───── Material provided
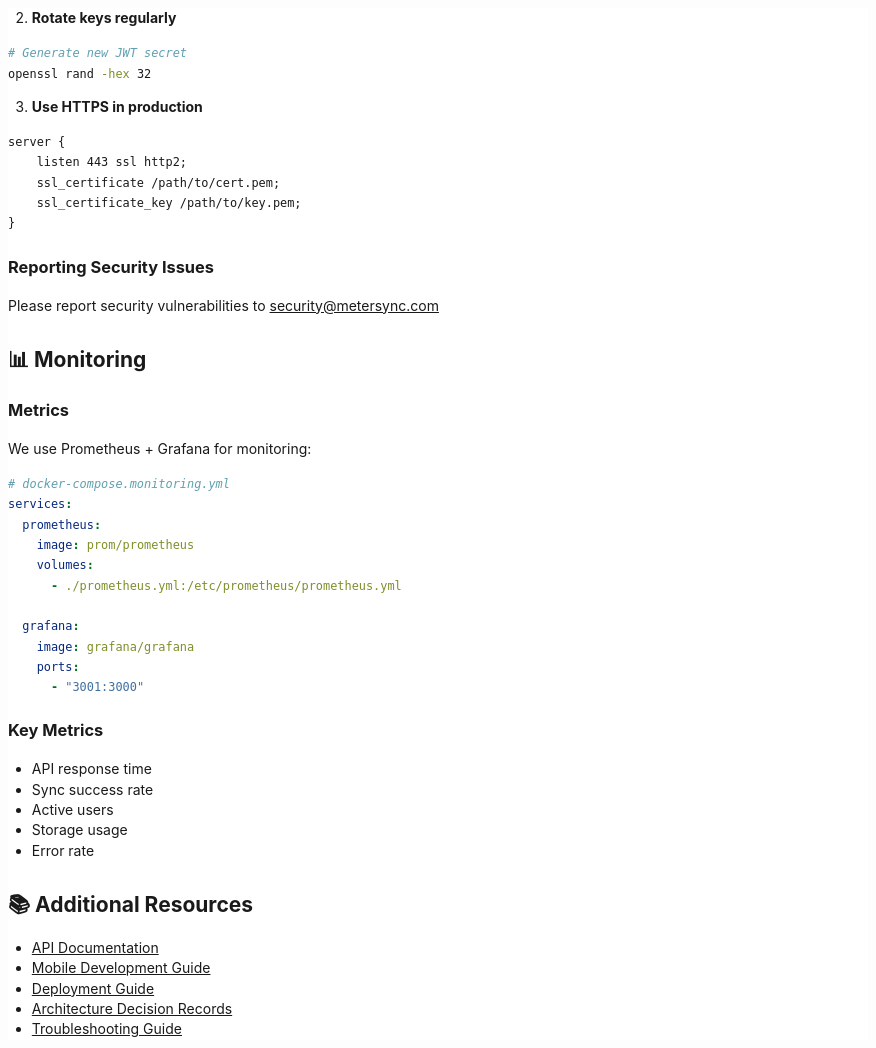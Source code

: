 2. **Rotate keys regularly**
```bash
# Generate new JWT secret
openssl rand -hex 32
```

3. **Use HTTPS in production**
```nginx
server {
    listen 443 ssl http2;
    ssl_certificate /path/to/cert.pem;
    ssl_certificate_key /path/to/key.pem;
}
```

### Reporting Security Issues

Please report security vulnerabilities to security@metersync.com

## 📊 Monitoring

### Metrics

We use Prometheus + Grafana for monitoring:

```yaml
# docker-compose.monitoring.yml
services:
  prometheus:
    image: prom/prometheus
    volumes:
      - ./prometheus.yml:/etc/prometheus/prometheus.yml
    
  grafana:
    image: grafana/grafana
    ports:
      - "3001:3000"
```

### Key Metrics
- API response time
- Sync success rate
- Active users
- Storage usage
- Error rate

## 📚 Additional Resources

- [API Documentation](docs/api.md)
- [Mobile Development Guide](docs/mobile.md)
- [Deployment Guide](docs/deployment.md)
- [Architecture Decision Records](docs/adr/)
- [Troubleshooting Guide](docs/troubleshooting.md)
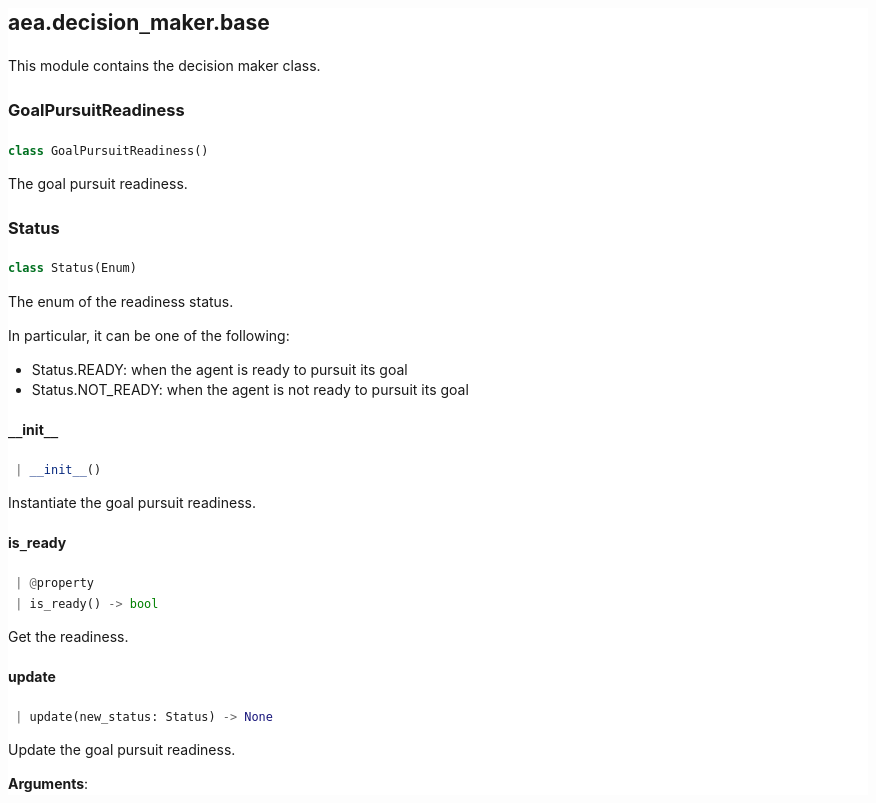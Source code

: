 <a name=".aea.decision_maker.base"></a>
## aea.decision`_`maker.base

This module contains the decision maker class.

<a name=".aea.decision_maker.base.GoalPursuitReadiness"></a>
### GoalPursuitReadiness

```python
class GoalPursuitReadiness()
```

The goal pursuit readiness.

<a name=".aea.decision_maker.base.GoalPursuitReadiness.Status"></a>
### Status

```python
class Status(Enum)
```

The enum of the readiness status.

In particular, it can be one of the following:

- Status.READY: when the agent is ready to pursuit its goal
- Status.NOT_READY: when the agent is not ready to pursuit its goal

<a name=".aea.decision_maker.base.GoalPursuitReadiness.__init__"></a>
#### `__`init`__`

```python
 | __init__()
```

Instantiate the goal pursuit readiness.

<a name=".aea.decision_maker.base.GoalPursuitReadiness.is_ready"></a>
#### is`_`ready

```python
 | @property
 | is_ready() -> bool
```

Get the readiness.

<a name=".aea.decision_maker.base.GoalPursuitReadiness.update"></a>
#### update

```python
 | update(new_status: Status) -> None
```

Update the goal pursuit readiness.

**Arguments**:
──────────
Aim of the exercise: The entries should be printed again exactly as written, leaving all pictures out.

Your solution:
Source code

: 2. **Rotate keys regularly**
```bash
# Generate new JWT secret
openssl rand -hex 32
```

3. **Use HTTPS in production**
```nginx
server {
    listen 443 ssl http2;
    ssl_certificate /path/to/cert.pem;
    ssl_certificate_key /path/to/key.pem;
}
```

### Reporting Security Issues

Please report security vulnerabilities to security@metersync.com

## 📊 Monitoring

### Metrics

We use Prometheus + Grafana for monitoring:

```yaml
# docker-compose.monitoring.yml
services:
  prometheus:
    image: prom/prometheus
    volumes:
      - ./prometheus.yml:/etc/prometheus/prometheus.yml
    
  grafana:
    image: grafana/grafana
    ports:
      - "3001:3000"
```

### Key Metrics
- API response time
- Sync success rate
- Active users
- Storage usage
- Error rate

## 📚 Additional Resources

- [API Documentation](docs/api.md)
- [Mobile Development Guide](docs/mobile.md)
- [Deployment Guide](docs/deployment.md)
- [Architecture Decision Records](docs/adr/)
- [Troubleshooting Guide](docs/troubleshooting.md)
Source code

: <a name=".aea.decision_maker.base"></a>
## aea.decision`_`maker.base

This module contains the decision maker class.

<a name=".aea.decision_maker.base.GoalPursuitReadiness"></a>
### GoalPursuitReadiness

```python
class GoalPursuitReadiness()
```

The goal pursuit readiness.

<a name=".aea.decision_maker.base.GoalPursuitReadiness.Status"></a>
### Status

```python
class Status(Enum)
```

The enum of the readiness status.

In particular, it can be one of the following:

- Status.READY: when the agent is ready to pursuit its goal
- Status.NOT_READY: when the agent is not ready to pursuit its goal

<a name=".aea.decision_maker.base.GoalPursuitReadiness.__init__"></a>
#### `__`init`__`

```python
 | __init__()
```

Instantiate the goal pursuit readiness.

<a name=".aea.decision_maker.base.GoalPursuitReadiness.is_ready"></a>
#### is`_`ready

```python
 | @property
 | is_ready() -> bool
```

Get the readiness.

<a name=".aea.decision_maker.base.GoalPursuitReadiness.update"></a>
#### update

```python
 | update(new_status: Status) -> None
```

Update the goal pursuit readiness.

**Arguments**:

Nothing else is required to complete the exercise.